_PROBLEM_. Set down, please, exactly the lines below that run from the line with "# Troubleshooting" to the line with "## Known Issues (v103.4)", both lines included.

■ ■ ■ ■

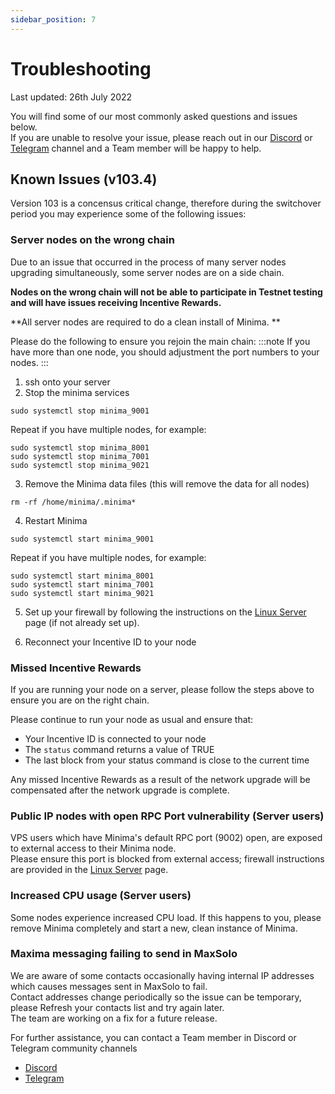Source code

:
 ```yaml
---
sidebar_position: 7
---
```


# Troubleshooting

Last updated: 26th July 2022

You will find some of our most commonly asked questions and issues below. <br/>
If you are unable to resolve your issue, please reach out in our [Discord](https://discord.gg/ZQaUXPape5) or [Telegram](https://t.me/Minima_Global) channel and a Team member will be happy to help. 

## Known Issues (v103.4)

Version 103 is a concensus critical change, therefore during the switchover period you may experience some of the following issues:
 

### Server nodes on the wrong chain
Due to an issue that occurred in the process of many server nodes upgrading simultaneously, some server nodes are on a side chain.

**Nodes on the wrong chain will not be able to participate in Testnet testing and will have issues receiving Incentive Rewards.**

**All server nodes are required to do a clean install of Minima. **

Please do the following to ensure you rejoin the main chain: 
:::note
If you have more than one node, you should adjustment the port numbers to your nodes.
:::

1. ssh onto your server
2. Stop the minima services 
```
sudo systemctl stop minima_9001
```
Repeat if you have multiple nodes, for example:
```
sudo systemctl stop minima_8001
sudo systemctl stop minima_7001
sudo systemctl stop minima_9021
```
3. Remove the Minima data files (this will remove the data for all nodes)
```
rm -rf /home/minima/.minima*
```
4. Restart Minima
```
sudo systemctl start minima_9001
```
Repeat if you have multiple nodes, for example:
```
sudo systemctl start minima_8001
sudo systemctl start minima_7001
sudo systemctl start minima_9021
```
5. Set up your firewall by following the instructions on the [Linux Server](/docs/runanode/linux_vps) page (if not already set up).

6. Reconnect your Incentive ID to your node

### Missed Incentive Rewards

If you are running your node on a server, please follow the steps above to ensure you are on the right chain.

Please continue to run your node as usual and ensure that: <br/>
- Your Incentive ID is connected to your node
- The `status` command returns a value of TRUE
- The last block from your status command is close to the current time

Any missed Incentive Rewards as a result of the network upgrade will be compensated after the network upgrade is complete.

### Public IP nodes with open RPC Port vulnerability (Server users)
VPS users which have Minima's default RPC port (9002) open, are exposed to external access to their Minima node. <br/>
Please ensure this port is blocked from external access; firewall instructions are provided in the [Linux Server](/docs/runanode/linux_vps) page.

### Increased CPU  usage (Server users)
Some nodes experience increased CPU load. If this happens to you, please remove Minima completely and start a new, clean instance of Minima.

### Maxima messaging failing to send in MaxSolo
We are aware of some contacts occasionally having internal IP addresses which causes messages sent in MaxSolo to fail. <br/>
Contact addresses change periodically so the issue can be temporary, please Refresh your contacts list and try again later.<br/>
The team are working on a fix for a future release.


For further assistance, you can contact a Team member in Discord or Telegram community channels

- [Discord](https://discord.gg/ZQaUXPape5)
- [Telegram](https://t.me/Minima_Global)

■ ■ ■ ■

_OUTPUT BELOW_.
# Troubleshooting

Last updated: 26th July 2022

You will find some of our most commonly asked questions and issues below. <br/>
If you are unable to resolve your issue, please reach out in our [Discord](https://discord.gg/ZQaUXPape5) or [Telegram](https://t.me/Minima_Global) channel and a Team member will be happy to help. 

## Known Issues (v103.4)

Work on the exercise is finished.